▶ [TASK TO CARRY OUT]
Here the job is to restate every entry word for word.

▶ [RECORD EXCERPTS]

/---

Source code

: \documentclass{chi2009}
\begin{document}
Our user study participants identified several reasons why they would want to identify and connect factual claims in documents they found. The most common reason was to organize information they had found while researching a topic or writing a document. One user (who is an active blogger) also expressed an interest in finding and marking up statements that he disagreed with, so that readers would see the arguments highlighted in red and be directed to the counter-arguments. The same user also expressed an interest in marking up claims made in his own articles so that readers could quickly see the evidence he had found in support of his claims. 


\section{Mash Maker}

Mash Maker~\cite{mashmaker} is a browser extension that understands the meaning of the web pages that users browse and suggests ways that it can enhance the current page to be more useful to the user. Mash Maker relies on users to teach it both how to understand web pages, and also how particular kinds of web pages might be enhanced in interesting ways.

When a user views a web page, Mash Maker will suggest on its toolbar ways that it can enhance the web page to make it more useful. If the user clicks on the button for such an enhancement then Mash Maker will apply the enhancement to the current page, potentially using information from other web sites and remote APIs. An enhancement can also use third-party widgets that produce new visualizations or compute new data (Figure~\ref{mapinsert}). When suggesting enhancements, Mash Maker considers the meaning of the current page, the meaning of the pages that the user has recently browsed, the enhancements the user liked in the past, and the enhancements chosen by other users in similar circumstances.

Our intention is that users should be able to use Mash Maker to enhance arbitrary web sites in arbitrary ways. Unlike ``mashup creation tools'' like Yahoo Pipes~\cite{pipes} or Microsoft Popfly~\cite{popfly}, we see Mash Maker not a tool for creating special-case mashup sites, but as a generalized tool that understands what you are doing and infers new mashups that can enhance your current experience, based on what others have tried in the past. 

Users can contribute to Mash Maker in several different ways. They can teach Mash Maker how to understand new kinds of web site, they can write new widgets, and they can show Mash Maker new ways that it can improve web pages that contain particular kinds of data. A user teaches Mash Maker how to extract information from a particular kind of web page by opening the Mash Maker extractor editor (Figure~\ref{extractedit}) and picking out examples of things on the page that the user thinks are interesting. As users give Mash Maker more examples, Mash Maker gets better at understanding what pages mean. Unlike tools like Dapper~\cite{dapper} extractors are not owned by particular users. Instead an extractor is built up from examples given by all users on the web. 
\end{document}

\---

▶ [RESULT OF THIS TASK]
Source code

: \documentclass{chi2009}
\begin{document}
Our user study participants identified several reasons why they would want to identify and connect factual claims in documents they found. The most common reason was to organize information they had found while researching a topic or writing a document. One user (who is an active blogger) also expressed an interest in finding and marking up statements that he disagreed with, so that readers would see the arguments highlighted in red and be directed to the counter-arguments. The same user also expressed an interest in marking up claims made in his own articles so that readers could quickly see the evidence he had found in support of his claims. 


\section{Mash Maker}

Mash Maker~\cite{mashmaker} is a browser extension that understands the meaning of the web pages that users browse and suggests ways that it can enhance the current page to be more useful to the user. Mash Maker relies on users to teach it both how to understand web pages, and also how particular kinds of web pages might be enhanced in interesting ways.

When a user views a web page, Mash Maker will suggest on its toolbar ways that it can enhance the web page to make it more useful. If the user clicks on the button for such an enhancement then Mash Maker will apply the enhancement to the current page, potentially using information from other web sites and remote APIs. An enhancement can also use third-party widgets that produce new visualizations or compute new data (Figure~\ref{mapinsert}). When suggesting enhancements, Mash Maker considers the meaning of the current page, the meaning of the pages that the user has recently browsed, the enhancements the user liked in the past, and the enhancements chosen by other users in similar circumstances.

Our intention is that users should be able to use Mash Maker to enhance arbitrary web sites in arbitrary ways. Unlike ``mashup creation tools'' like Yahoo Pipes~\cite{pipes} or Microsoft Popfly~\cite{popfly}, we see Mash Maker not a tool for creating special-case mashup sites, but as a generalized tool that understands what you are doing and infers new mashups that can enhance your current experience, based on what others have tried in the past. 

Users can contribute to Mash Maker in several different ways. They can teach Mash Maker how to understand new kinds of web site, they can write new widgets, and they can show Mash Maker new ways that it can improve web pages that contain particular kinds of data. A user teaches Mash Maker how to extract information from a particular kind of web page by opening the Mash Maker extractor editor (Figure~\ref{extractedit}) and picking out examples of things on the page that the user thinks are interesting. As users give Mash Maker more examples, Mash Maker gets better at understanding what pages mean. Unlike tools like Dapper~\cite{dapper} extractors are not owned by particular users. Instead an extractor is built up from examples given by all users on the web. 
\end{document}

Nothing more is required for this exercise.